Un exoesqueleto de brazo le devolvió la autonomía a una joven que sobrevivió a un ictus

Una startup noruega desarrolló un brazo robótico que asiste todo el miembro superior y marca un hito en la rehabilitación neurológica. La tecnología ya permitió que una paciente recupere movimientos que perdió hace casi una década.

Una de cada cuatro personas sufrirá un ictus a lo largo de su vida, según la Organización Mundial del Ictus. Para quienes sobreviven con parálisis parcial en un brazo, las alternativas de rehabilitación son escasas, especialmente en comparación con los avances logrados en prótesis para personas amputadas.

La empresa noruega trabaja en el desarrollo de un brazo robótico destinado a personas con movilidad reducida a causa de ictus, lesiones medulares, traumatismos cerebrales o enfermedades neuromusculares.

El dispositivo desarrollado por Vilje Bionics asiste los movimientos del hombro, el codo y la mano, lo que lo convierte en el primer exoesqueleto completo del mundo diseñado para todo el brazo. Hasta ahora, las soluciones existentes solo llegaban hasta el codo y dependían de sensores colocados sobre la piel.
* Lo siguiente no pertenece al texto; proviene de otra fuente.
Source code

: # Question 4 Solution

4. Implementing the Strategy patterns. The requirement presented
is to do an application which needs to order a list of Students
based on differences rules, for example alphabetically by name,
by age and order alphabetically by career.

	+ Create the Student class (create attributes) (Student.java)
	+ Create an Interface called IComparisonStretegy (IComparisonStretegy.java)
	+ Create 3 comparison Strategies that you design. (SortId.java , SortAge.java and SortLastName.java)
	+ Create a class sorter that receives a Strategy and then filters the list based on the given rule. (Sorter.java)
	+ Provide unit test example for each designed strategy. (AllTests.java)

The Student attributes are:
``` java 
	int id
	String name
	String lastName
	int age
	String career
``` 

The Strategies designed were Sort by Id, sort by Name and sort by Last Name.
El prototipo, llamado Vilpower, utiliza una tecnología de sensores que no requiere contacto directo con la piel. La mayoría de los usuarios conserva pequeños movimientos residuales que el sistema se encarga de amplificar.

La vida de una joven con Ictus

Johanne Marie Hemnes es una joven noruega que en 2017 se desplomó en su casa tras sufrir una hemorragia cerebral. El episodio la dejó paralizada del lado izquierdo del cuerpo y dio inicio a un largo proceso de recuperación.
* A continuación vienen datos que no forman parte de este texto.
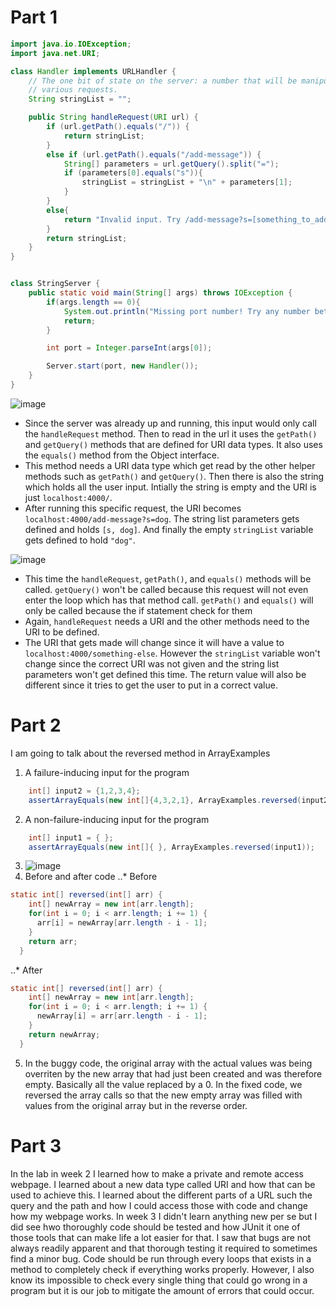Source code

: # Part 1
```Java
import java.io.IOException;
import java.net.URI;

class Handler implements URLHandler {
    // The one bit of state on the server: a number that will be manipulated by
    // various requests.
    String stringList = "";

    public String handleRequest(URI url) {
        if (url.getPath().equals("/")) {
            return stringList;
        } 
        else if (url.getPath().equals("/add-message")) {
            String[] parameters = url.getQuery().split("=");
            if (parameters[0].equals("s")){
                stringList = stringList + "\n" + parameters[1];
            }
        }
        else{
            return "Invalid input. Try /add-message?s=[something_to_add]";
        }
        return stringList;
    }
}


class StringServer {
    public static void main(String[] args) throws IOException {
        if(args.length == 0){
            System.out.println("Missing port number! Try any number between 1024 to 49151");
            return;
        }

        int port = Integer.parseInt(args[0]);

        Server.start(port, new Handler());
    }
}
```
![image](https://user-images.githubusercontent.com/62564887/215288349-12c8e11a-3438-4ad9-9d46-bd0c1bae37e8.png)
* Since the server was already up and running, this input would only call the `handleRequest` method. Then to read in the url it uses the `getPath()` and `getQuery()` methods that are defined for URI data types. It also uses the `equals()` method from the Object interface. 
* This method needs a URI data type which get read by the other helper methods such as `getPath()` and `getQuery()`. Then there is also the string which holds all the user input. Intially the string is empty and the URI is just `localhost:4000/`.
* After running this specific request, the URI becomes `localhost:4000/add-message?s=dog`. The string list parameters gets defined and holds `[s, dog]`. And finally the empty `stringList` variable gets defined to hold `"dog"`. 

![image](https://user-images.githubusercontent.com/62564887/215288805-089c767c-ba56-4f04-a3c6-7997f534f629.png)
* This time the `handleRequest`, `getPath()`, and `equals()` methods will be called. `getQuery()` won't be called because this request will not even enter the loop which has that method call. `getPath()` and `equals()` will only be called because the if statement check for them
* Again, `handleRequest` needs a URI and the other methods need to the URI to be defined.
* The URI that gets made will change since it will have a value to `localhost:4000/something-else`. However the `stringList` variable won't change since the correct URI was not given and the string list parameters won't get defined this time. The return value will also be different since it tries to get the user to put in a correct value. 

# Part 2
I am going to talk about the reversed method in ArrayExamples
1. A failure-inducing input for the program
```Java
    int[] input2 = {1,2,3,4};
    assertArrayEquals(new int[]{4,3,2,1}, ArrayExamples.reversed(input2));
```
2. A non-failure-inducing input for the program
```Java
    int[] input1 = { };
    assertArrayEquals(new int[]{ }, ArrayExamples.reversed(input1));
```
3. ![image](https://user-images.githubusercontent.com/62564887/215289625-624e5075-9ea7-4de2-9412-4035129097bc.png)
4. Before and after code
..* Before
```Java
static int[] reversed(int[] arr) {
    int[] newArray = new int[arr.length];
    for(int i = 0; i < arr.length; i += 1) {
      arr[i] = newArray[arr.length - i - 1];
    }
    return arr;
  }
```
..* After
```Java
static int[] reversed(int[] arr) {
    int[] newArray = new int[arr.length];
    for(int i = 0; i < arr.length; i += 1) {
      newArray[i] = arr[arr.length - i - 1];
    }
    return newArray;
  }
```
5. In the buggy code, the original array with the actual values was being overriten by the new array that had just been created and was therefore empty. Basically all the value replaced by a 0. In the fixed code, we reversed the array calls so that the new empty array was filled with values from the original array but in the reverse order. 

# Part 3
In the lab in week 2 I learned how to make a private and remote access webpage. I learned about a new data type called URI and how that can be used to achieve this. I learned about the different parts of a URL such the query and the path and how I could access those with code and change how my webpage works. In week 3 I didn't learn anything new per se but I did see hwo thoroughly code should be tested and how JUnit it one of those tools that can make life a lot easier for that. I saw that bugs are not always readily apparent and that thorough testing it required to sometimes find a minor bug. Code should be run through every loops that exists in a method to completely check if everything works properly. However, I also know its impossible to check every single thing that could go wrong in a program but it is our job to mitigate the amount of errors that could occur.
Ocho años después, Hemnes logró volver a caminar gracias a meses de rehabilitación centrados casi exclusivamente en su pierna. Su brazo, en cambio, quedó relegado y nunca recuperó del todo la movilidad.

“Casi toda la atención se centró en mi pierna para que mejorara y pudiera andar, y mi brazo estaba completamente desatendido, no se pensaba en él en absoluto”, explica a Euronews Health Johanne Marie Hemnes, superviviente de un ictus y ahora terapeuta ocupacional en Vilje Bionics.

La falta de avances llegó a generar frustración extrema. Hemnes cuenta que incluso deseó que le amputaran el brazo tras golpeárselo repetidamente contra las puertas. “Me apetecía cortármelo porque me estorbaba más de lo que me ayudaba”, dijo.

Del laboratorio a la vida cotidiana

Más de 40 pacientes ya probaron el brazo robótico durante su fase de desarrollo. El prototipo se encuentra en la etapa final de diseño y la compañía espera comenzar a comercializarlo en un plazo de cuatro a seis meses, inicialmente en Noruega.

Desde que empezó a utilizar el exoesqueleto, Hemnes volvió a realizar actividades cotidianas como cortar verduras o abrir botellas. Ahora, sueña con poder cocinar nuevamente de forma autónoma.

“Sigo encontrando cosas nuevas cada día, porque hacía ocho años que no hacía actividades con los dos brazos… Es como volver a entrenar todo el cerebro para aprender a usar los dos brazos. Pero es muy divertido”, contó.